Les avocats du gouvernement fédéral ont tenté mardi de convaincre la Cour fédérale d'appel que l'État canadien avait fait le nécessaire pour aider Omar Khadr depuis son arrestation par les autorités américaines et qu'il n'avait pas l'obligation de demander son rapatriement.

Khadr est le seul ressortissant occidental toujours détenu dans la prison de la base de Guantanamo. Il est accusé d'avoir lancé une grenade ayant causé la mort d'un médecin militaire lors d'une escarmouche en Afghanistan, alors qu'il avait 15 ans en 2002.

La procureure du gouvernement, Doreen Mueller, a consacré une bonne partie de la matinée à énumérer tous les efforts déployés par les diplomates canadiens pour lui venir en aide, depuis son arrestation et jusqu'à l'hiver dernier.

Dans sa plaidoirie, l'avocate a notamment fait référence à des lettres envoyées aux États-Unis pour exiger qu'il soit considéré comme une personne d'âge mineur, qu'il soit traité en conséquence et qu'il ne soit pas condamné à la peine de mort. Elle a aussi parlé des visites que lui ont faites des diplomates et des membres des services secrets canadiens, au fil des ans.

«Si le Canada a une obligation envers lui, il l'a certainement satisfaite avec tout ce qu'il a fait», a-t-elle insisté.

L'avocate a par ailleurs soutenu que les tribunaux ne devraient pas se mêler de cette affaire «complexe». À son avis, ordonner à Ottawa de rapatrier le jeune homme reviendrait en effet à usurper le pouvoir du gouvernement.

Ni la liste exhaustive des bonnes actions du ministère des Affaires étrangères, ni les arguments de Me Mueller n'ont cependant semblé convaincre les trois magistrats qui entendaient la cause à Ottawa.

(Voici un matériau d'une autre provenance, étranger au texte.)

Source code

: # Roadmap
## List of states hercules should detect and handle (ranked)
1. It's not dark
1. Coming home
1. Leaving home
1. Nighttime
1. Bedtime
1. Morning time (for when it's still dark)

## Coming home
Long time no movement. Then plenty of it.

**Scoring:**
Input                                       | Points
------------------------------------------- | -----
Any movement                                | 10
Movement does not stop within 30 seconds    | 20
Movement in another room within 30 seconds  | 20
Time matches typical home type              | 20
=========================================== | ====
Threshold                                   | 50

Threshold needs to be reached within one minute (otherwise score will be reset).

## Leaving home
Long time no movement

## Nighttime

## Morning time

Ces derniers tentent de comprendre pourquoi les conservateurs refusent de respecter une décision rendue en avril par le juge James O'Reilly de la Cour fédérale qui ordonnait au gouvernement de demander aux États-Unis de renvoyer Khadr au pays dès que possible.

Les juges ont ainsi demandé à plusieurs reprises à l'avocate quel problème posait le retour au Canada de ce meurtrier présumé, que les diplomates canadiens considèrent comme réhabilitable.

Me Mueller a paru avoir beaucoup de mal à répondre à cette question de manière satisfaisante pour la Cour.

Elle s'est en effet contentée de reprendre le refrain des ministres qui répètent sur tous les tons depuis des années que «Omar Khadr est accusé de crimes graves» et que le Canada estime qu'il faut attendre la fin du processus judiciaire en marche aux États-Unis.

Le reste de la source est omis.